#### [Task details]
Write out the opening lines of the data word for word, up to and including the line with "Stories: US-026 to US-030", and leave every picture and every later line out.

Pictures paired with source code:
#####

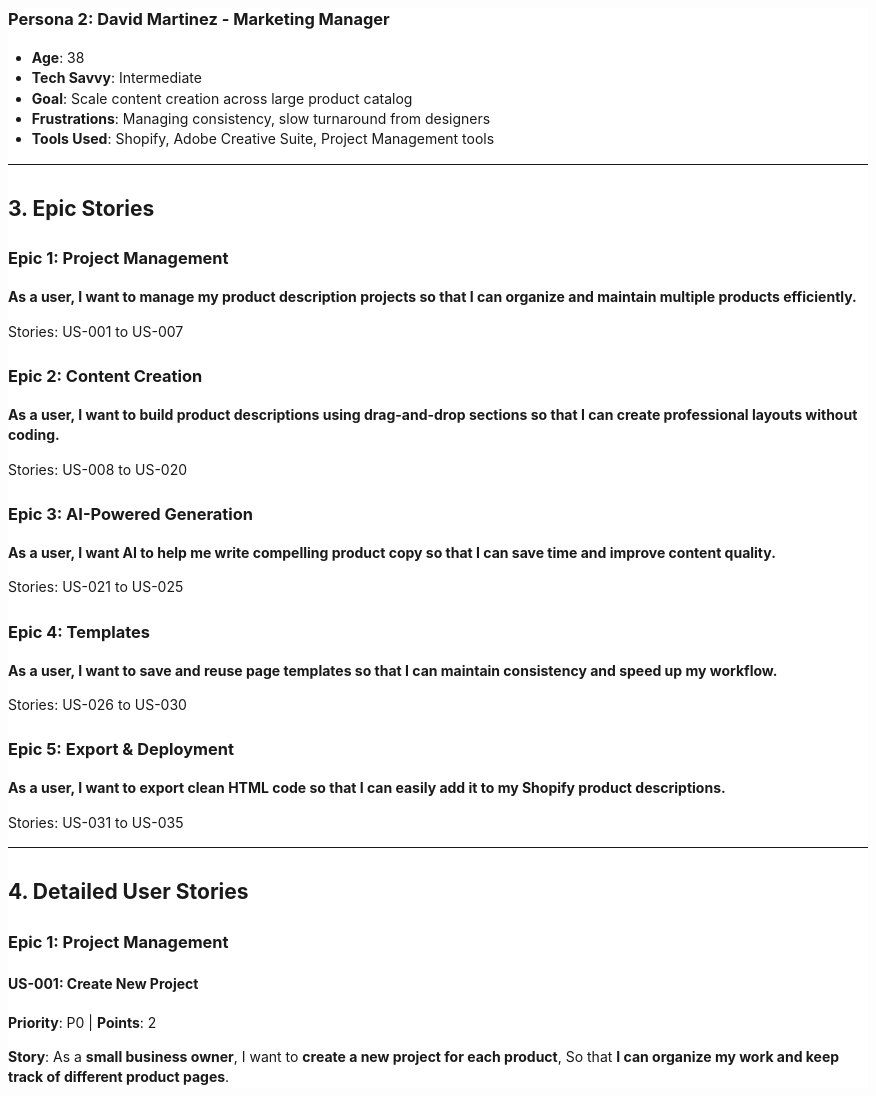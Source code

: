 ### Persona 2: David Martinez - Marketing Manager
- **Age**: 38
- **Tech Savvy**: Intermediate
- **Goal**: Scale content creation across large product catalog
- **Frustrations**: Managing consistency, slow turnaround from designers
- **Tools Used**: Shopify, Adobe Creative Suite, Project Management tools

---

## 3. Epic Stories

### Epic 1: Project Management
**As a user, I want to manage my product description projects so that I can organize and maintain multiple products efficiently.**

Stories: US-001 to US-007

### Epic 2: Content Creation
**As a user, I want to build product descriptions using drag-and-drop sections so that I can create professional layouts without coding.**

Stories: US-008 to US-020

### Epic 3: AI-Powered Generation
**As a user, I want AI to help me write compelling product copy so that I can save time and improve content quality.**

Stories: US-021 to US-025

### Epic 4: Templates
**As a user, I want to save and reuse page templates so that I can maintain consistency and speed up my workflow.**

Stories: US-026 to US-030

### Epic 5: Export & Deployment
**As a user, I want to export clean HTML code so that I can easily add it to my Shopify product descriptions.**

Stories: US-031 to US-035

---

## 4. Detailed User Stories

### Epic 1: Project Management

#### US-001: Create New Project
**Priority**: P0 | **Points**: 2

**Story**:
As a **small business owner**,
I want to **create a new project for each product**,
So that **I can organize my work and keep track of different product pages**.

#####

#### [Task answer]
Source code

: ### Persona 2: David Martinez - Marketing Manager
- **Age**: 38
- **Tech Savvy**: Intermediate
- **Goal**: Scale content creation across large product catalog
- **Frustrations**: Managing consistency, slow turnaround from designers
- **Tools Used**: Shopify, Adobe Creative Suite, Project Management tools

---

## 3. Epic Stories

### Epic 1: Project Management
**As a user, I want to manage my product description projects so that I can organize and maintain multiple products efficiently.**

Stories: US-001 to US-007

### Epic 2: Content Creation
**As a user, I want to build product descriptions using drag-and-drop sections so that I can create professional layouts without coding.**

Stories: US-008 to US-020

### Epic 3: AI-Powered Generation
**As a user, I want AI to help me write compelling product copy so that I can save time and improve content quality.**

Stories: US-021 to US-025

### Epic 4: Templates
**As a user, I want to save and reuse page templates so that I can maintain consistency and speed up my workflow.**

Stories: US-026 to US-030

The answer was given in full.